City of York Council's pioneering digital youth arts project, Biomation, will screen its latest animation for the first time next Thursday, 20 December.
The premiere will take place at the Limetrees Child, Adolescent and Family Unit at 6pm and will showcase the work of young people exploring the social, emotional and bio-medical aspects of Aspergers Sydrome through digital and traditional animation, sound and creative writing.
The special screening is being staged at Limetrees so that the young people involved in the project, the second of its kind to be delivered by Biomation, can attend with their families. The early evening event will provide them with an opportunity to see the animations projected onto a large screen. Visitors will be able to meet the artists, young people and clinicians who were involved in the project and find out more.

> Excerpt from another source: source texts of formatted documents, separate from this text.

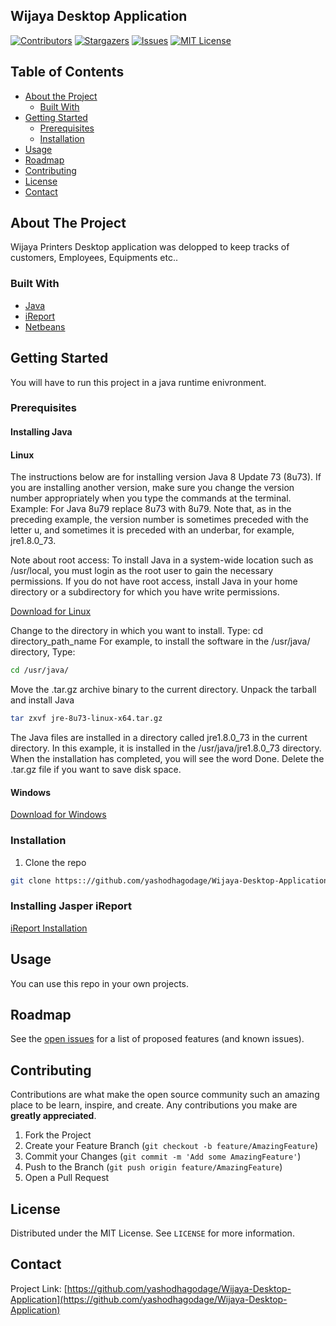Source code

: ## Wijaya Desktop Application

[![Contributors][contributors-shield]][contributors-url]
[![Stargazers][stars-shield]][stars-url]
[![Issues][issues-shield]][issues-url]
[![MIT License][license-shield]][license-url]






<!-- TABLE OF CONTENTS -->
## Table of Contents

* [About the Project](#about-the-project)
  * [Built With](#built-with)
* [Getting Started](#getting-started)
  * [Prerequisites](#prerequisites)
  * [Installation](#installation)
* [Usage](#usage)
* [Roadmap](#roadmap)
* [Contributing](#contributing)
* [License](#license)
* [Contact](#contact)




<!-- ABOUT THE PROJECT -->
## About The Project



Wijaya Printers Desktop application was delopped to keep tracks of customers, Employees, Equipments etc..


### Built With

* [Java](https://www.java.com/en/)
* [iReport](https://community.jaspersoft.com/project/ireport-designer)
* [Netbeans](https://netbeans.org/)




<!-- GETTING STARTED -->
## Getting Started

You will have to run this project in a java runtime enivronment.

### Prerequisites
#### Installing Java

#### Linux


The instructions below are for installing version Java 8 Update 73 (8u73). If you are installing another version, make sure you change the version number appropriately when you type the commands at the terminal. Example: For Java 8u79 replace 8u73 with 8u79. Note that, as in the preceding example, the version number is sometimes preceded with the letter u, and sometimes it is preceded with an underbar, for example, jre1.8.0_73.

Note about root access: To install Java in a system-wide location such as /usr/local, you must login as the root user to gain the necessary permissions. If you do not have root access, install Java in your home directory or a subdirectory for which you have write permissions.

[Download for Linux](https://java.com/en/download/linux_manual.jsp)

Change to the directory in which you want to install. Type:
cd directory_path_name
For example, to install the software in the /usr/java/ directory, Type:
```sh
cd /usr/java/
```
Move the .tar.gz archive binary to the current directory.
Unpack the tarball and install Java
```sh
tar zxvf jre-8u73-linux-x64.tar.gz
```

The Java files are installed in a directory called jre1.8.0_73 in the current directory. In this example, it is installed in the /usr/java/jre1.8.0_73 directory. When the installation has completed, you will see the word Done.
Delete the .tar.gz file if you want to save disk space.

#### Windows

 [Download for Windows](https://www.oracle.com/technetwork/java/javase/downloads/index.html)

### Installation

1. Clone the repo
```sh
git clone https:://github.com/yashodhagodage/Wijaya-Desktop-Application.git
```
### Installing Jasper iReport
[iReport Installation](https://community.jaspersoft.com/wiki/installation-steps-installer-distribution)

<!-- USAGE EXAMPLES -->
## Usage

You can use this repo in your own projects.



<!-- ROADMAP -->
## Roadmap

See the [open issues](https://github.com/yashodhagodage/Wijaya-Desktop-Application/issues) for a list of proposed features (and known issues).



<!-- CONTRIBUTING -->
## Contributing

Contributions are what make the open source community such an amazing place to be learn, inspire, and create. Any contributions you make are **greatly appreciated**.

1. Fork the Project
2. Create your Feature Branch (`git checkout -b feature/AmazingFeature`)
3. Commit your Changes (`git commit -m 'Add some AmazingFeature'`)
4. Push to the Branch (`git push origin feature/AmazingFeature`)
5. Open a Pull Request



<!-- LICENSE -->
## License

Distributed under the MIT License. See `LICENSE` for more information.



<!-- CONTACT -->
## Contact


Project Link: [https://github.com/yashodhagodage/Wijaya-Desktop-Application](https://github.com/yashodhagodage/Wijaya-Desktop-Application)









<!-- MARKDOWN LINKS & IMAGES -->
<!-- https://www.markdownguide.org/basic-syntax/#reference-style-links -->
[contributors-shield]: https://img.shields.io/github/contributors/yashodhagodage/Wijaya-Desktop-Application.svg?style=flat-square
[contributors-url]: https://github.com/yashodhagodage/Wijaya-Desktop-Application/graphs/contributors
[forks-shield]: https://img.shields.io/github/forks/yashodhagodage/Wijaya-Desktop-Application
[forks-url]: https://github.com/yashodhagodage/Wijaya-Desktop-Application/network/members
[stars-shield]: https://img.shields.io/github/stars/yashodhagodage/Wijaya-Desktop-Application.svg?style=flat-square
[stars-url]: https://github.comyashodhagodage/Wijaya-Desktop-Application/stargazers
[issues-shield]: https://img.shields.io/github/issues/yashodhagodage/Wijaya-Desktop-Application.svg?style=flat-square
[issues-url]: https://github.com/yashodhagodage/Wijaya-Desktop-Application/issues
[license-shield]: https://img.shields.io/github/license/yashodhagodage/Wijaya-Desktop-Application.svg?style=flat-square
[license-url]: https://github.com/yashodhagodage/Wijaya-Desktop-Application/master/LICENSE.txt
[product-screenshot]: images/screenshot.png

The project has been fully supported throughout by staff at Limetrees, including Barry Wright, a consultant child and adolescent psychiatrist, who said: "The young people with Aspergers Syndrome have been captivated by the process of animation and have done some excellent work in a short time. It has given young people with Aspergers Syndrome a medium in which they can say what they want about how they see the world and the challenges they face.
"It has also been wonderful having clinicians and artists working alongside one another other for the benefit of the young people in our area."
Biomation is a partnership between Arts Action York, which is City of York Council's community arts team, and the York NHS Art and Environment group. It is funded by the Wellcome Trust Pulse Awards, which provide funding for projects that use creative arts to explore and explain aspects of science. Arts Action York is working with groups of young people to make animation films explaining what it feels like to live with diabetes, aspergers and epilepsy. Their work will be used to help doctors, teachers and other young people understand these chronic medical conditions.